▶ _Your task_:
Your task is to find every line in the records that holds the string "with" and copy it.

# # # # # # #

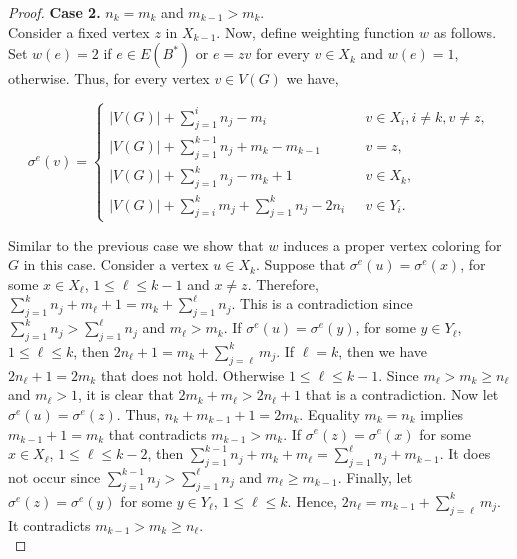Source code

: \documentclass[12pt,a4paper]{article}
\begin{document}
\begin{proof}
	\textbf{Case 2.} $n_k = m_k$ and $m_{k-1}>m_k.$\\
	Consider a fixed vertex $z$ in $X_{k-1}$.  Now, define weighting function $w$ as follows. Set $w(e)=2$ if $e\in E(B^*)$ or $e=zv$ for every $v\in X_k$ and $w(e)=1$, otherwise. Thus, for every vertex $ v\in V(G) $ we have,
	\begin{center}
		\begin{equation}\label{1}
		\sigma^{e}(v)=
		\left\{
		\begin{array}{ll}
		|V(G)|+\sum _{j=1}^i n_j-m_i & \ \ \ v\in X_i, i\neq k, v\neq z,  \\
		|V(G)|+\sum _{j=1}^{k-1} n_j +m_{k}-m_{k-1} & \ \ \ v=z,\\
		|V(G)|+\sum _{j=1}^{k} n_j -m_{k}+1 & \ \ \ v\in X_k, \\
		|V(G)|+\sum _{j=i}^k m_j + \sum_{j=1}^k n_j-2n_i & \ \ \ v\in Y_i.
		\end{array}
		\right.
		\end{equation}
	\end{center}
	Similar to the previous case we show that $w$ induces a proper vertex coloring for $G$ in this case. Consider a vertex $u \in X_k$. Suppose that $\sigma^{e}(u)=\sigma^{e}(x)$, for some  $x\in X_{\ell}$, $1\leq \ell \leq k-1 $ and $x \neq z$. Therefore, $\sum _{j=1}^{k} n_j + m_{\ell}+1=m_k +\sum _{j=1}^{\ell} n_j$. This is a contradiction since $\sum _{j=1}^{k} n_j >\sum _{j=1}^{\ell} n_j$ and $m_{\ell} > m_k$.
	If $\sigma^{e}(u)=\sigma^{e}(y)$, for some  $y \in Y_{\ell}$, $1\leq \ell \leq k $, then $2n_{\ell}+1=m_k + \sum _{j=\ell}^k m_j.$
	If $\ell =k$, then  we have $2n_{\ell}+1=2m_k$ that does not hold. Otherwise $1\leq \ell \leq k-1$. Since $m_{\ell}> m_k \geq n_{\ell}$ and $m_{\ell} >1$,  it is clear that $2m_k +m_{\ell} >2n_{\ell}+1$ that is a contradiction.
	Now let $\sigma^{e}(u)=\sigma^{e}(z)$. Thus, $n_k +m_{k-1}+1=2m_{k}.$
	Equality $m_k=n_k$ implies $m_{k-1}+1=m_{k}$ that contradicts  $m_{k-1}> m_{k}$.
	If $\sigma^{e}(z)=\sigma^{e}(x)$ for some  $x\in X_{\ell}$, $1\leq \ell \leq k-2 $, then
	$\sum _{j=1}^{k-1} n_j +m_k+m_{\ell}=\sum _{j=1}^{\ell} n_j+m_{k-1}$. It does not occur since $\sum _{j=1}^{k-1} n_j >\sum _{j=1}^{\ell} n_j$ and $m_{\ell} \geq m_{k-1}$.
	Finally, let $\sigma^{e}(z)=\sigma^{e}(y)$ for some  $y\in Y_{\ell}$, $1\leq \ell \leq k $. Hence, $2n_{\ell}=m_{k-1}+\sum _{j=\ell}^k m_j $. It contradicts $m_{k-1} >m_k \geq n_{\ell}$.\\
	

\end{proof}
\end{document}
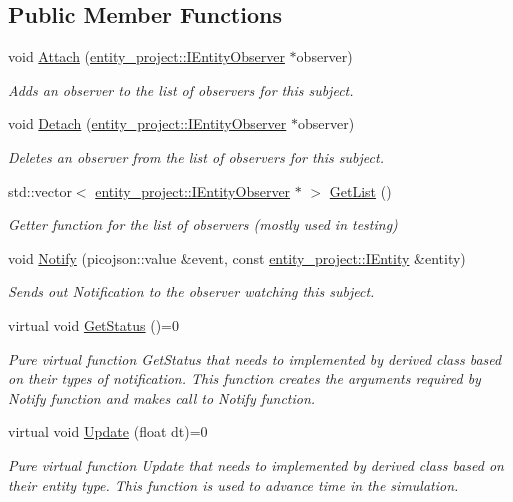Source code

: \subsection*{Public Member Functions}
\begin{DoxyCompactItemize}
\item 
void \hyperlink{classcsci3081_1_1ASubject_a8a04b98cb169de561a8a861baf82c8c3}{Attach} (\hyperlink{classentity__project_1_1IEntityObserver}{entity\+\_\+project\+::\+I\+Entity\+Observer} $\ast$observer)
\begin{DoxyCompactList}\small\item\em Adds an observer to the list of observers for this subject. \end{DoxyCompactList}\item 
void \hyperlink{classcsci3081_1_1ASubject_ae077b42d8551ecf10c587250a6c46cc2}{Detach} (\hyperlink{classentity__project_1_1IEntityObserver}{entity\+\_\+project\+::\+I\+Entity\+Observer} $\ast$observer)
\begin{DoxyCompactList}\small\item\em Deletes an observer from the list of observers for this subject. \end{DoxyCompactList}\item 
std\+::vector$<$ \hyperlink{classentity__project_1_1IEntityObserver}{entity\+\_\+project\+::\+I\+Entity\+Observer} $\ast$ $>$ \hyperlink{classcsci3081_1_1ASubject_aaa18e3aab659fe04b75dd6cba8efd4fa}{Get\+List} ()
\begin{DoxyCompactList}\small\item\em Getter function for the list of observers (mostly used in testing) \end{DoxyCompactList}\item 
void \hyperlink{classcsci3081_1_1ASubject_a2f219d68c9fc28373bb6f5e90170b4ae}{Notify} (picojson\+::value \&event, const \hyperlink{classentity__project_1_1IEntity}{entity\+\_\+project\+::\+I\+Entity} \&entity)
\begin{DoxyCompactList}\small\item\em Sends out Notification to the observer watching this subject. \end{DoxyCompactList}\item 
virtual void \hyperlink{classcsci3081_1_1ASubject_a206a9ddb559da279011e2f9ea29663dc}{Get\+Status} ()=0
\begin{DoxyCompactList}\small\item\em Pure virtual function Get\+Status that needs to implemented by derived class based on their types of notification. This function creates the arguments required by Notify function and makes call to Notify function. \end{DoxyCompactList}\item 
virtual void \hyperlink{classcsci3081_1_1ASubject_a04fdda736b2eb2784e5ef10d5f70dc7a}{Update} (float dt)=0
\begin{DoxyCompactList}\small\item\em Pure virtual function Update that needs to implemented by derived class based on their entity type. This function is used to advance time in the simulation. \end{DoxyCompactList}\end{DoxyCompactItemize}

# # # # # # #

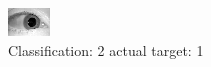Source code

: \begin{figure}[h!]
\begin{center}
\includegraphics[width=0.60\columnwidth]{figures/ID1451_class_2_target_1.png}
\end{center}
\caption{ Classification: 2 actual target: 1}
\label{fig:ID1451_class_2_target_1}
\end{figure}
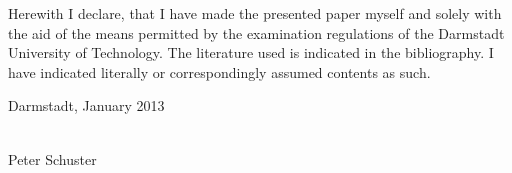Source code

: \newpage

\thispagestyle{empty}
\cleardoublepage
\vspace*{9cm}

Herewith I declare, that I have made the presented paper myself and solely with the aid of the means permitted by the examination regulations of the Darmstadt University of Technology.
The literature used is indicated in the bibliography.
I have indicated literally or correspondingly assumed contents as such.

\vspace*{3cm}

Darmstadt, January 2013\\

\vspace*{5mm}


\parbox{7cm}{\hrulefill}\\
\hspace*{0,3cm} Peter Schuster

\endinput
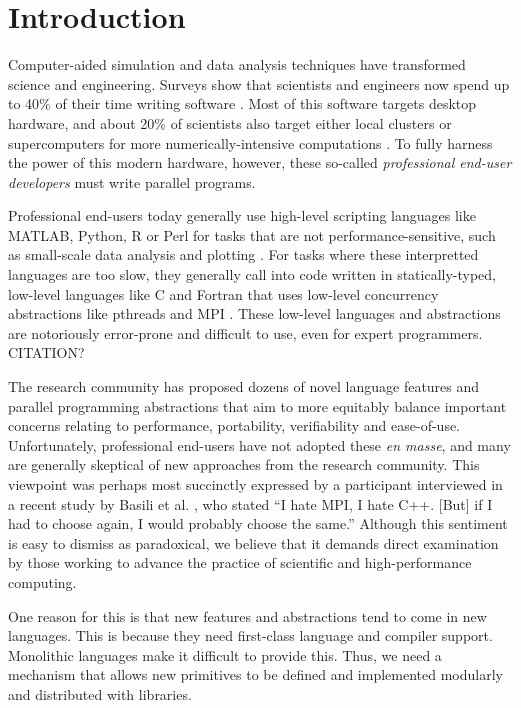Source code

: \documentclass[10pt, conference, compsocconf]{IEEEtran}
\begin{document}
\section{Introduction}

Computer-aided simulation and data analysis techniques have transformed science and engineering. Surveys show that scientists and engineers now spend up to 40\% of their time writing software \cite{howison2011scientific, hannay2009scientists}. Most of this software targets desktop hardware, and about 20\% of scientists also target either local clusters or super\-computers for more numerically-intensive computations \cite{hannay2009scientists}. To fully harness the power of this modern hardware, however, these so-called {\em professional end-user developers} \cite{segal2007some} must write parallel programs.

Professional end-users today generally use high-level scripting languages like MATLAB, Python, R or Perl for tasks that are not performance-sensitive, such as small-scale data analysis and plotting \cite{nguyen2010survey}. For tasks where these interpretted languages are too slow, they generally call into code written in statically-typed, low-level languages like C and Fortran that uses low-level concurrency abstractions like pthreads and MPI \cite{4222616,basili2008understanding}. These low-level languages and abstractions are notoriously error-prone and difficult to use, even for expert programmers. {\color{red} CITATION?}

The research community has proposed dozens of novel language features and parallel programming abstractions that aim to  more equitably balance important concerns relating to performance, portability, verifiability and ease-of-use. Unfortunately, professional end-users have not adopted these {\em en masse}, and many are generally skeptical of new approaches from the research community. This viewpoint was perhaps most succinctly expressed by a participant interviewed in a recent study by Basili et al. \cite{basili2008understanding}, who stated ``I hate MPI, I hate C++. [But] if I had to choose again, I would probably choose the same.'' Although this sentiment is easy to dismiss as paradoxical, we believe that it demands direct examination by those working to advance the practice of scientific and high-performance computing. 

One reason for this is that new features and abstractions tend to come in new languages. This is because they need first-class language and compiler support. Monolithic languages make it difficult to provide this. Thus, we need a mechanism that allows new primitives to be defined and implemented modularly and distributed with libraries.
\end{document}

# # # # # # #

▶ _Problem solution_:
Herewith I declare, that I have made the presented paper myself and solely with the aid of the means permitted by the examination regulations of the Darmstadt University of Technology.
One reason for this is that new features and abstractions tend to come in new languages. This is because they need first-class language and compiler support. Monolithic languages make it difficult to provide this. Thus, we need a mechanism that allows new primitives to be defined and implemented modularly and distributed with libraries.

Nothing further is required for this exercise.